== What this task involves ==
Check every line below, and copy those that include "label".

== Provided material ==
★ ★ ★ ★ ★

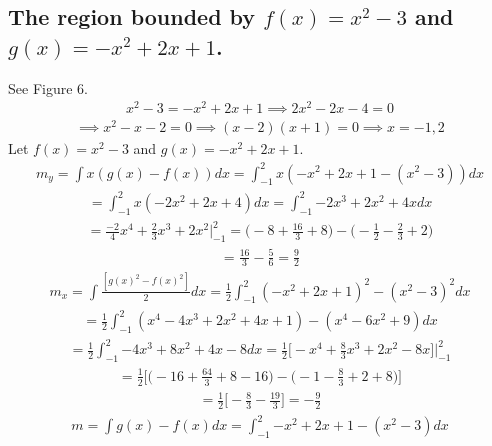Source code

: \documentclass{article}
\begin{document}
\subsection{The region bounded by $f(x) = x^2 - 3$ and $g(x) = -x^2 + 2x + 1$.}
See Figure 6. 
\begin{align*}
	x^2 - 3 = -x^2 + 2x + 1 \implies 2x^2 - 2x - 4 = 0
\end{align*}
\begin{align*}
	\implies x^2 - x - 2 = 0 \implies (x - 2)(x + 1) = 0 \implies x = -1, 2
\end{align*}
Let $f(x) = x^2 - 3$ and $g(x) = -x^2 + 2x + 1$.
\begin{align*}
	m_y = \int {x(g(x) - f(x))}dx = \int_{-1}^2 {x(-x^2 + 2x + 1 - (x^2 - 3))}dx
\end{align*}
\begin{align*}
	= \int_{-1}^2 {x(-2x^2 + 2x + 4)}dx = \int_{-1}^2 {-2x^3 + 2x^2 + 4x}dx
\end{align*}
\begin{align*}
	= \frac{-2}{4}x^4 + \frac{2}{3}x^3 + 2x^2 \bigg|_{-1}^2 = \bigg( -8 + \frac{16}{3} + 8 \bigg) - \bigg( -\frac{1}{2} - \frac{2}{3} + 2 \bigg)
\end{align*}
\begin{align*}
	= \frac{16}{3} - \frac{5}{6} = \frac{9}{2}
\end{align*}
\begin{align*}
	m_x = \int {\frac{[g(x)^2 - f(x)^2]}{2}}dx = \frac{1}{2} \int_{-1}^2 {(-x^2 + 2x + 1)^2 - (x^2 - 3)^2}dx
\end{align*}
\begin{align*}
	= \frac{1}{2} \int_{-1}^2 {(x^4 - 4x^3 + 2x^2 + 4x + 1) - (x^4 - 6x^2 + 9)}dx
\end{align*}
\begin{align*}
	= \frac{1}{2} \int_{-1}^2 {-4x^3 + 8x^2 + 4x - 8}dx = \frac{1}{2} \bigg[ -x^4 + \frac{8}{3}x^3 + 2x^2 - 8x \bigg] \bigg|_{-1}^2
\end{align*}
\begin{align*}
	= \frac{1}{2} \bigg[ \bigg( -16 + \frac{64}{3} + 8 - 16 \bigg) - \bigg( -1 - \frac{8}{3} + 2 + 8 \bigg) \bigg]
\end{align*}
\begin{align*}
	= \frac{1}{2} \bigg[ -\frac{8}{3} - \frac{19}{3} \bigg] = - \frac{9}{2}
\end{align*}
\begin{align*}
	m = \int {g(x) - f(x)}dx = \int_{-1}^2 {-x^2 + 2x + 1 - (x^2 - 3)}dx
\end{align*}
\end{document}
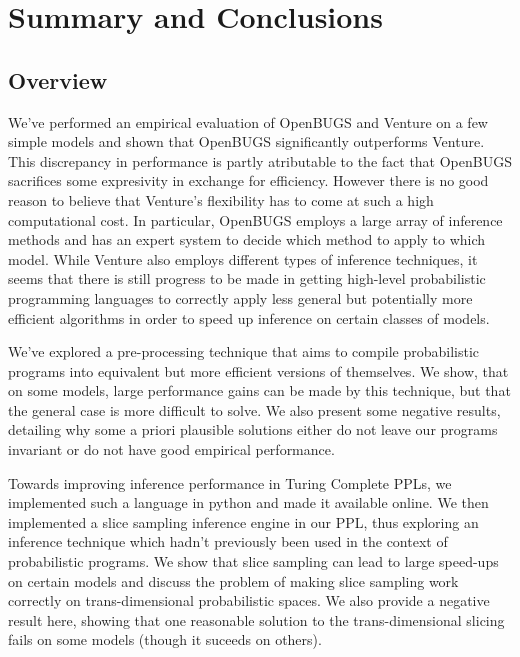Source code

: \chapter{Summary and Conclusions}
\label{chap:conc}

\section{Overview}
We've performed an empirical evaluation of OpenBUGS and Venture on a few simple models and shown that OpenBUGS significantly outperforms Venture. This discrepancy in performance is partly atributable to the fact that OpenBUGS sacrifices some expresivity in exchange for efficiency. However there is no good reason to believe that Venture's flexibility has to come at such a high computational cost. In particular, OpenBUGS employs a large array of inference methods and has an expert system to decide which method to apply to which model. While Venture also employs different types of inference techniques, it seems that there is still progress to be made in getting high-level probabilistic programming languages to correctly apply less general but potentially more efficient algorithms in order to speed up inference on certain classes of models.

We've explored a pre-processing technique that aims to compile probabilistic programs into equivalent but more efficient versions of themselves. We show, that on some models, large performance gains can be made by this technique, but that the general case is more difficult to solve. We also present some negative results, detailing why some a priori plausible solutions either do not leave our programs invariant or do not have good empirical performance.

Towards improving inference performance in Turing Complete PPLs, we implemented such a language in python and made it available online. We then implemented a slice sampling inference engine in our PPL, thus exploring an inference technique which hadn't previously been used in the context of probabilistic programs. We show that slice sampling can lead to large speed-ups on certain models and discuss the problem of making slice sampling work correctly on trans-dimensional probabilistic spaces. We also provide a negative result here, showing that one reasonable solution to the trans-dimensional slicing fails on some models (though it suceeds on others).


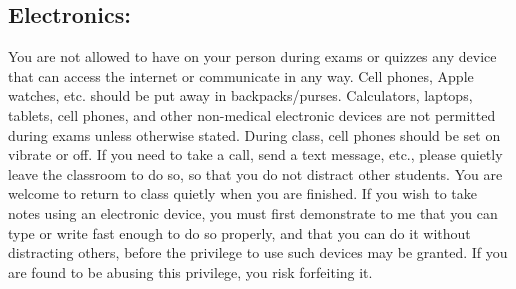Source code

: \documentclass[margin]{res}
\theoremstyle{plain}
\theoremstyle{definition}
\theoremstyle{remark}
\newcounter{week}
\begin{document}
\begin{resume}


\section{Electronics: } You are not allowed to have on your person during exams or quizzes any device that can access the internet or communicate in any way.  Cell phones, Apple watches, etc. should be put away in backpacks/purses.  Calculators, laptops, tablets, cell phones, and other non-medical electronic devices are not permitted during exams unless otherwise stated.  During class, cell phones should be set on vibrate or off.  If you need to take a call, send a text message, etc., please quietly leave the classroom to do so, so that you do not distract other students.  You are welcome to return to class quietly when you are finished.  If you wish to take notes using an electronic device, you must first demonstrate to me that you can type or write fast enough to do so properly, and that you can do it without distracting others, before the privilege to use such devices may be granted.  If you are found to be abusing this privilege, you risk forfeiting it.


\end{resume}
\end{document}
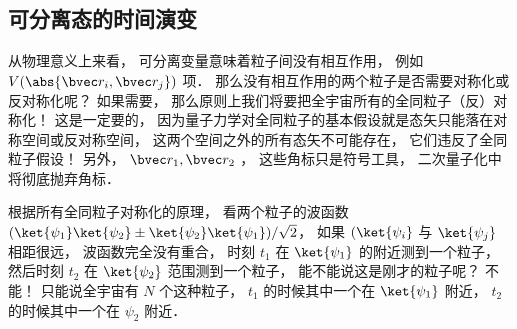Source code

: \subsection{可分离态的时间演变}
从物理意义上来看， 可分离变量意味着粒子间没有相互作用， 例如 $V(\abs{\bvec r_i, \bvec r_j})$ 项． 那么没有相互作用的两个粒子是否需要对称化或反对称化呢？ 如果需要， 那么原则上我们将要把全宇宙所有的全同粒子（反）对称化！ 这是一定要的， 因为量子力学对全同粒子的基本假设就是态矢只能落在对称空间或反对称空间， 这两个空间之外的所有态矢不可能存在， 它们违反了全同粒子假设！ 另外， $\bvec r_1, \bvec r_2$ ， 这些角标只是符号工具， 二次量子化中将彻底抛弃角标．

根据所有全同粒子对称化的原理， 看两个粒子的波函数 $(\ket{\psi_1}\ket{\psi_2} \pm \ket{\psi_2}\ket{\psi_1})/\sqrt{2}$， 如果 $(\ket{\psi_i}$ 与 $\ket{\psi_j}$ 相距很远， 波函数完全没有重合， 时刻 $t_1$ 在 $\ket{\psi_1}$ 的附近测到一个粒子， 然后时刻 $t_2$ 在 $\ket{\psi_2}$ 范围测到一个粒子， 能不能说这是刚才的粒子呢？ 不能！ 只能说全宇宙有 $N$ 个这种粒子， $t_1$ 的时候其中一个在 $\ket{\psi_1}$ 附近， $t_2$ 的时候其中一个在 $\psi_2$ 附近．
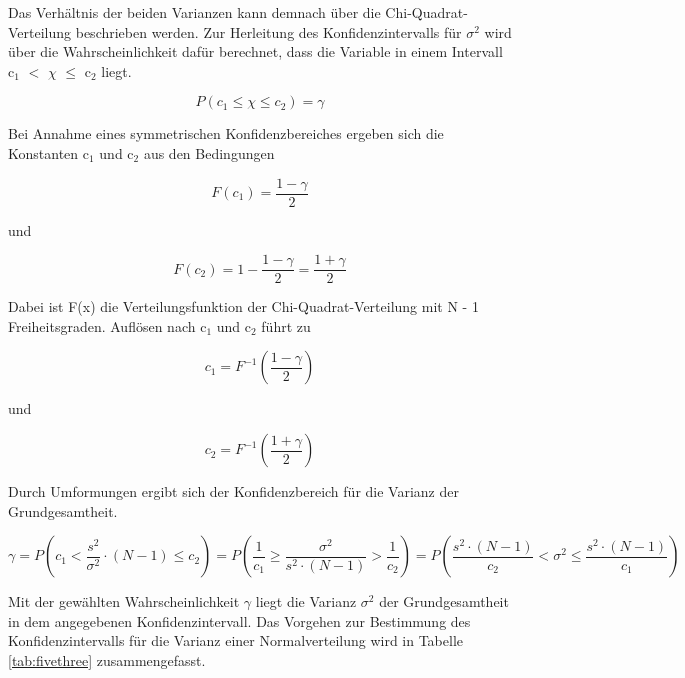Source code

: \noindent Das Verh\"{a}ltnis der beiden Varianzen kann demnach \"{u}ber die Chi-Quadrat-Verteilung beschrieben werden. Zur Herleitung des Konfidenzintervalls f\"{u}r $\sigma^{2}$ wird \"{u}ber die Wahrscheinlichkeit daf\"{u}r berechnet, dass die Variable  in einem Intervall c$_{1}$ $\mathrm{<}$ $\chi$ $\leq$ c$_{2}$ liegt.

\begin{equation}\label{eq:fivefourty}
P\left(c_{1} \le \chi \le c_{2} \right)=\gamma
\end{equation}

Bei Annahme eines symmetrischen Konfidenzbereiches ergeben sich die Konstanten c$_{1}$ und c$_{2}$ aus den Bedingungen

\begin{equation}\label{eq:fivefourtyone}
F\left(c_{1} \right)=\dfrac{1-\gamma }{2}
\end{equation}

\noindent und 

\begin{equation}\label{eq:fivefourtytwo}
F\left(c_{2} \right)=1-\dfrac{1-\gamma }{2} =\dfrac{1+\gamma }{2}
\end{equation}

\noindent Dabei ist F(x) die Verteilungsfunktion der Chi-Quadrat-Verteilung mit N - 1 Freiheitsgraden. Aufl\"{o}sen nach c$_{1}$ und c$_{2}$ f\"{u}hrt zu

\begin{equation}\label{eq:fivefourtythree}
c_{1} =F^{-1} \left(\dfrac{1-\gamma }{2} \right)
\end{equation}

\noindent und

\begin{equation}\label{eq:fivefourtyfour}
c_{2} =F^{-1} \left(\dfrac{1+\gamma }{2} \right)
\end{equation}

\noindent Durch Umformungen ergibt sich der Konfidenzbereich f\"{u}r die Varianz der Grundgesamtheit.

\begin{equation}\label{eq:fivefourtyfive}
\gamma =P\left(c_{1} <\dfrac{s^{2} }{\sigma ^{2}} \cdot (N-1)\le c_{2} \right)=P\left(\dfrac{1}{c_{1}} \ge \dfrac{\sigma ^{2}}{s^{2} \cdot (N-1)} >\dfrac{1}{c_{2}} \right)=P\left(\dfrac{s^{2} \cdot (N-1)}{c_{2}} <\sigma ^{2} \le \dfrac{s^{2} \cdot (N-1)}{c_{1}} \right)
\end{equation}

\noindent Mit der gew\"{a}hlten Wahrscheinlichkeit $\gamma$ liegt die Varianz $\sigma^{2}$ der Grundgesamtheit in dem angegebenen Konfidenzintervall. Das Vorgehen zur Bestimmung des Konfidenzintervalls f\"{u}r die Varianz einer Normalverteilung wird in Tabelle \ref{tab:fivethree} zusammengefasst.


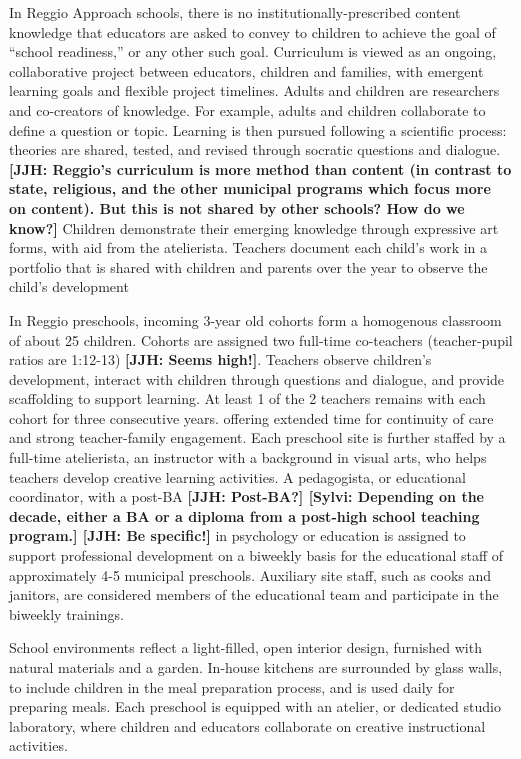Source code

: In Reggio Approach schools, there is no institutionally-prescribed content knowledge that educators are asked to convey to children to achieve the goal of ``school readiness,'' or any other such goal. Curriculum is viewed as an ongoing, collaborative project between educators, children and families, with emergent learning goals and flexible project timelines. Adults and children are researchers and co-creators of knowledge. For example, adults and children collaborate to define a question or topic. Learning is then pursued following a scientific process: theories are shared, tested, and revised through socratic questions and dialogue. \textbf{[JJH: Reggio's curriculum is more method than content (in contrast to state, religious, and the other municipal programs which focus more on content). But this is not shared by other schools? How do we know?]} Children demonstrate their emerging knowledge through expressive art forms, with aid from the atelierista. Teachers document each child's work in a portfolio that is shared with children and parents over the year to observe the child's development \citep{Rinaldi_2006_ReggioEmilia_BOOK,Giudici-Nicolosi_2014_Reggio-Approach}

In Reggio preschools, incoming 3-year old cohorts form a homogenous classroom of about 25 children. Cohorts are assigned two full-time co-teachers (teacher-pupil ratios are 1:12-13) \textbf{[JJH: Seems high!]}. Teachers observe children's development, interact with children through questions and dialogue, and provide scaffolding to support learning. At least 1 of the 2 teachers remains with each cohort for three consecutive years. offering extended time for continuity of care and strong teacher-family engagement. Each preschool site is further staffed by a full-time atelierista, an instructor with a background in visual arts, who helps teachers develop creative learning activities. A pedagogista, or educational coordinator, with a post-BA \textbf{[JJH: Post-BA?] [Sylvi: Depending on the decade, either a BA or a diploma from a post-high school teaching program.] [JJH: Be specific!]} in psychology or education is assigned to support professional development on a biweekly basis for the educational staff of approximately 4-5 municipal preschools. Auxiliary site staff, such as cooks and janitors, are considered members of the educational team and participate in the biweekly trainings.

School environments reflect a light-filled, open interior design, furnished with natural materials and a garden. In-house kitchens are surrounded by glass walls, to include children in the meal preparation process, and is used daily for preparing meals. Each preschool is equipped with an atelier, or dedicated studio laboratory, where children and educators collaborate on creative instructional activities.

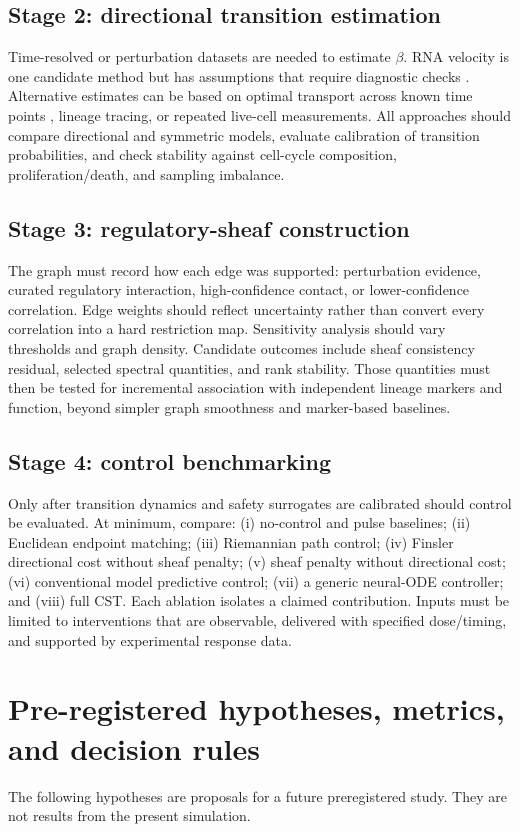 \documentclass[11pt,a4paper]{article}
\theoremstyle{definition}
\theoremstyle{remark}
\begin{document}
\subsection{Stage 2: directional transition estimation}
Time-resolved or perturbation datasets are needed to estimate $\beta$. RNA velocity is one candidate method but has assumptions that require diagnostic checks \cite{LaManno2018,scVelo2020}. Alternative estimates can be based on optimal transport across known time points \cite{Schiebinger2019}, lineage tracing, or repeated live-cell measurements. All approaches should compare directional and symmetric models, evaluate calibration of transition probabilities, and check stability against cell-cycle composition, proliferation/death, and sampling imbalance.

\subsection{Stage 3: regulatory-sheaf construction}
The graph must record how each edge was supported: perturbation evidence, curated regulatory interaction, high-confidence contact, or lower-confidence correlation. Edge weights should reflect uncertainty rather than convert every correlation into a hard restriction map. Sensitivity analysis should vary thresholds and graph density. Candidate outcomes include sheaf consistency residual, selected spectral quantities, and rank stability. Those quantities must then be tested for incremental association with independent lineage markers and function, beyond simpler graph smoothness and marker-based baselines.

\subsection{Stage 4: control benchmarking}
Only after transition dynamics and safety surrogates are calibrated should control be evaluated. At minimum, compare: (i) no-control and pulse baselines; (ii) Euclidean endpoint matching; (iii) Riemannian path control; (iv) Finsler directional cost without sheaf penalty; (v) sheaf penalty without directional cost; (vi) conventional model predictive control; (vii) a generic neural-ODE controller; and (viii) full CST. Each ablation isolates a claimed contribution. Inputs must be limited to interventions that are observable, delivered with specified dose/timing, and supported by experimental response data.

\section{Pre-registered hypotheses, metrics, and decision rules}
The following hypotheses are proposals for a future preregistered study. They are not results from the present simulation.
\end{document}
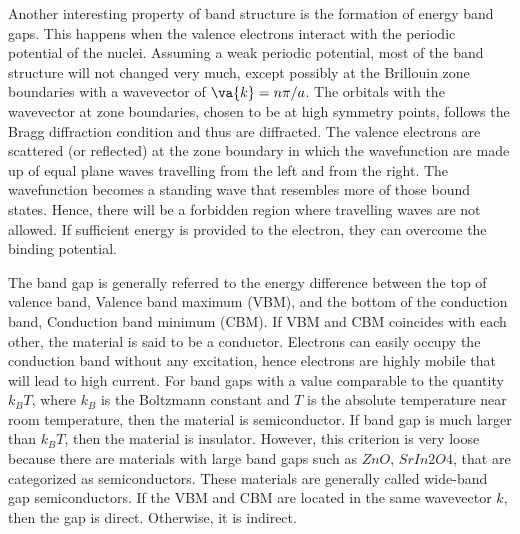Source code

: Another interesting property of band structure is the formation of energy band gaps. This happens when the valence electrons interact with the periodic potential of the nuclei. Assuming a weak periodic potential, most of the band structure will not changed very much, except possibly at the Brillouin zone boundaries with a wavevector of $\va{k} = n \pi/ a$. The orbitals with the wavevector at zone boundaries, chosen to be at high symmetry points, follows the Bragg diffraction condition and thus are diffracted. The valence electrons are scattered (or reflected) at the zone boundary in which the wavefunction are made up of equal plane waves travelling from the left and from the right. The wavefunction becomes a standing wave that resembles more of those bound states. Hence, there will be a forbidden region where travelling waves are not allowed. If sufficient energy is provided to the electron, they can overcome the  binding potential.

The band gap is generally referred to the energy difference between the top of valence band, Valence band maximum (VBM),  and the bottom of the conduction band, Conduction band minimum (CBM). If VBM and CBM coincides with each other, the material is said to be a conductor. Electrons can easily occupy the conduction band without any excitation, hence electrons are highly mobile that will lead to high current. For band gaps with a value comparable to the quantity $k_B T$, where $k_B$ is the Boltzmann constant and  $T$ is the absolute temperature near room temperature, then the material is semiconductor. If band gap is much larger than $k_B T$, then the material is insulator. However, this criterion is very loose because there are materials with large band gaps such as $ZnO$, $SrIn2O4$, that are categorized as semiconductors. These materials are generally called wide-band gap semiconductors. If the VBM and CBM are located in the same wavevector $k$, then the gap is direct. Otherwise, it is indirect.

★ ★ ★ ★ ★

== Solved problem ==
\label{chap:conc}
\begin{equation}\label{eq:fivefourty}
\begin{equation}\label{eq:fivefourtyone}
\begin{equation}\label{eq:fivefourtytwo}
\begin{equation}\label{eq:fivefourtythree}
\begin{equation}\label{eq:fivefourtyfour}
\begin{equation}\label{eq:fivefourtyfive}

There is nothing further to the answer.